All of the data must be output exactly, with every picture left out.

--------------------------------------------------

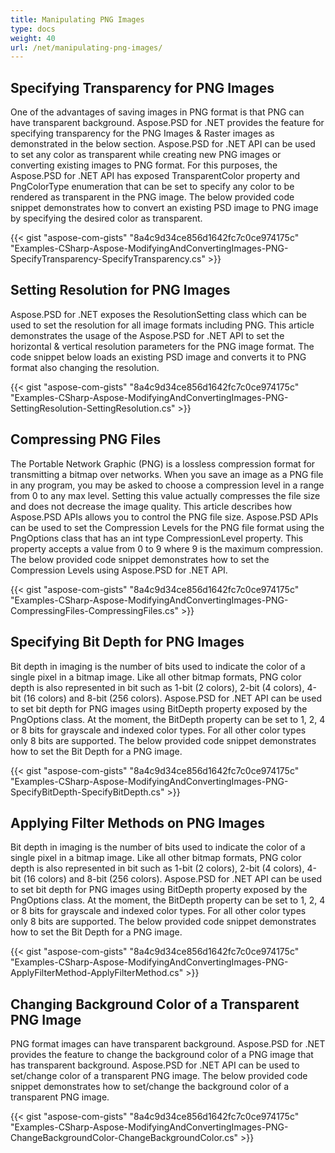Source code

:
 ```yaml
---
title: Manipulating PNG Images
type: docs
weight: 40
url: /net/manipulating-png-images/
---
```


## **Specifying Transparency for PNG Images**
One of the advantages of saving images in PNG format is that PNG can have transparent background. Aspose.PSD for .NET provides the feature for specifying transparency for the PNG Images & Raster images as demonstrated in the below section. Aspose.PSD for .NET API can be used to set any color as transparent while creating new PNG images or converting existing images to PNG format. For this purposes, the Aspose.PSD for .NET API has exposed TransparentColor property and PngColorType enumeration that can be set to specify any color to be rendered as transparent in the PNG image. The below provided code snippet demonstrates how to convert an existing PSD image to PNG image by specifying the desired color as transparent.



{{< gist "aspose-com-gists" "8a4c9d34ce856d1642fc7c0ce974175c" "Examples-CSharp-Aspose-ModifyingAndConvertingImages-PNG-SpecifyTransparency-SpecifyTransparency.cs" >}}
## **Setting Resolution for PNG Images**
Aspose.PSD for .NET exposes the ResolutionSetting class which can be used to set the resolution for all image formats including PNG. This article demonstrates the usage of the Aspose.PSD for .NET API to set the horizontal & vertical resolution parameters for the PNG image format. The code snippet below loads an existing PSD image and converts it to PNG format also changing the resolution.



{{< gist "aspose-com-gists" "8a4c9d34ce856d1642fc7c0ce974175c" "Examples-CSharp-Aspose-ModifyingAndConvertingImages-PNG-SettingResolution-SettingResolution.cs" >}}
## **Compressing PNG Files**
The Portable Network Graphic (PNG) is a lossless compression format for transmitting a bitmap over networks. When you save an image as a PNG file in any program, you may be asked to choose a compression level in a range from 0 to any max level. Setting this value actually compresses the file size and does not decrease the image quality. This article describes how Aspose.PSD APIs allows you to control the PNG file size. Aspose.PSD APIs can be used to set the Compression Levels for the PNG file format using the PngOptions class that has an int type CompressionLevel property. This property accepts a value from 0 to 9 where 9 is the maximum compression. The below provided code snippet demonstrates how to set the Compression Levels using Aspose.PSD for .NET API.



{{< gist "aspose-com-gists" "8a4c9d34ce856d1642fc7c0ce974175c" "Examples-CSharp-Aspose-ModifyingAndConvertingImages-PNG-CompressingFiles-CompressingFiles.cs" >}}
## **Specifying Bit Depth for PNG Images**
Bit depth in imaging is the number of bits used to indicate the color of a single pixel in a bitmap image. Like all other bitmap formats, PNG color depth is also represented in bit such as 1-bit (2 colors), 2-bit (4 colors), 4-bit (16 colors) and 8-bit (256 colors). Aspose.PSD for .NET API can be used to set bit depth for PNG images using BitDepth property exposed by the PngOptions class. At the moment, the BitDepth property can be set to 1, 2, 4 or 8 bits for grayscale and indexed color types. For all other color types only 8 bits are supported. The below provided code snippet demonstrates how to set the Bit Depth for a PNG image.



{{< gist "aspose-com-gists" "8a4c9d34ce856d1642fc7c0ce974175c" "Examples-CSharp-Aspose-ModifyingAndConvertingImages-PNG-SpecifyBitDepth-SpecifyBitDepth.cs" >}}
## **Applying Filter Methods on PNG Images**
Bit depth in imaging is the number of bits used to indicate the color of a single pixel in a bitmap image. Like all other bitmap formats, PNG color depth is also represented in bit such as 1-bit (2 colors), 2-bit (4 colors), 4-bit (16 colors) and 8-bit (256 colors). Aspose.PSD for .NET API can be used to set bit depth for PNG images using BitDepth property exposed by the PngOptions class. At the moment, the BitDepth property can be set to 1, 2, 4 or 8 bits for grayscale and indexed color types. For all other color types only 8 bits are supported. The below provided code snippet demonstrates how to set the Bit Depth for a PNG image.



{{< gist "aspose-com-gists" "8a4c9d34ce856d1642fc7c0ce974175c" "Examples-CSharp-Aspose-ModifyingAndConvertingImages-PNG-ApplyFilterMethod-ApplyFilterMethod.cs" >}}
## **Changing Background Color of a Transparent PNG Image**
PNG format images can have transparent background. Aspose.PSD for .NET provides the feature to change the background color of a PNG image that has transparent background. Aspose.PSD for .NET API can be used to set/change color of a transparent PNG image. The below provided code snippet demonstrates how to set/change the background color of a transparent PNG image.



{{< gist "aspose-com-gists" "8a4c9d34ce856d1642fc7c0ce974175c" "Examples-CSharp-Aspose-ModifyingAndConvertingImages-PNG-ChangeBackgroundColor-ChangeBackgroundColor.cs" >}}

--------------------------------------------------

Written solution >>
Source code

:
 ```yaml
---
title: Manipulating PNG Images
type: docs
weight: 40
url: /net/manipulating-png-images/
---
```


## **Specifying Transparency for PNG Images**
One of the advantages of saving images in PNG format is that PNG can have transparent background. Aspose.PSD for .NET provides the feature for specifying transparency for the PNG Images & Raster images as demonstrated in the below section. Aspose.PSD for .NET API can be used to set any color as transparent while creating new PNG images or converting existing images to PNG format. For this purposes, the Aspose.PSD for .NET API has exposed TransparentColor property and PngColorType enumeration that can be set to specify any color to be rendered as transparent in the PNG image. The below provided code snippet demonstrates how to convert an existing PSD image to PNG image by specifying the desired color as transparent.



{{< gist "aspose-com-gists" "8a4c9d34ce856d1642fc7c0ce974175c" "Examples-CSharp-Aspose-ModifyingAndConvertingImages-PNG-SpecifyTransparency-SpecifyTransparency.cs" >}}
## **Setting Resolution for PNG Images**
Aspose.PSD for .NET exposes the ResolutionSetting class which can be used to set the resolution for all image formats including PNG. This article demonstrates the usage of the Aspose.PSD for .NET API to set the horizontal & vertical resolution parameters for the PNG image format. The code snippet below loads an existing PSD image and converts it to PNG format also changing the resolution.



{{< gist "aspose-com-gists" "8a4c9d34ce856d1642fc7c0ce974175c" "Examples-CSharp-Aspose-ModifyingAndConvertingImages-PNG-SettingResolution-SettingResolution.cs" >}}
## **Compressing PNG Files**
The Portable Network Graphic (PNG) is a lossless compression format for transmitting a bitmap over networks. When you save an image as a PNG file in any program, you may be asked to choose a compression level in a range from 0 to any max level. Setting this value actually compresses the file size and does not decrease the image quality. This article describes how Aspose.PSD APIs allows you to control the PNG file size. Aspose.PSD APIs can be used to set the Compression Levels for the PNG file format using the PngOptions class that has an int type CompressionLevel property. This property accepts a value from 0 to 9 where 9 is the maximum compression. The below provided code snippet demonstrates how to set the Compression Levels using Aspose.PSD for .NET API.



{{< gist "aspose-com-gists" "8a4c9d34ce856d1642fc7c0ce974175c" "Examples-CSharp-Aspose-ModifyingAndConvertingImages-PNG-CompressingFiles-CompressingFiles.cs" >}}
## **Specifying Bit Depth for PNG Images**
Bit depth in imaging is the number of bits used to indicate the color of a single pixel in a bitmap image. Like all other bitmap formats, PNG color depth is also represented in bit such as 1-bit (2 colors), 2-bit (4 colors), 4-bit (16 colors) and 8-bit (256 colors). Aspose.PSD for .NET API can be used to set bit depth for PNG images using BitDepth property exposed by the PngOptions class. At the moment, the BitDepth property can be set to 1, 2, 4 or 8 bits for grayscale and indexed color types. For all other color types only 8 bits are supported. The below provided code snippet demonstrates how to set the Bit Depth for a PNG image.



{{< gist "aspose-com-gists" "8a4c9d34ce856d1642fc7c0ce974175c" "Examples-CSharp-Aspose-ModifyingAndConvertingImages-PNG-SpecifyBitDepth-SpecifyBitDepth.cs" >}}
## **Applying Filter Methods on PNG Images**
Bit depth in imaging is the number of bits used to indicate the color of a single pixel in a bitmap image. Like all other bitmap formats, PNG color depth is also represented in bit such as 1-bit (2 colors), 2-bit (4 colors), 4-bit (16 colors) and 8-bit (256 colors). Aspose.PSD for .NET API can be used to set bit depth for PNG images using BitDepth property exposed by the PngOptions class. At the moment, the BitDepth property can be set to 1, 2, 4 or 8 bits for grayscale and indexed color types. For all other color types only 8 bits are supported. The below provided code snippet demonstrates how to set the Bit Depth for a PNG image.



{{< gist "aspose-com-gists" "8a4c9d34ce856d1642fc7c0ce974175c" "Examples-CSharp-Aspose-ModifyingAndConvertingImages-PNG-ApplyFilterMethod-ApplyFilterMethod.cs" >}}
## **Changing Background Color of a Transparent PNG Image**
PNG format images can have transparent background. Aspose.PSD for .NET provides the feature to change the background color of a PNG image that has transparent background. Aspose.PSD for .NET API can be used to set/change color of a transparent PNG image. The below provided code snippet demonstrates how to set/change the background color of a transparent PNG image.



{{< gist "aspose-com-gists" "8a4c9d34ce856d1642fc7c0ce974175c" "Examples-CSharp-Aspose-ModifyingAndConvertingImages-PNG-ChangeBackgroundColor-ChangeBackgroundColor.cs" >}}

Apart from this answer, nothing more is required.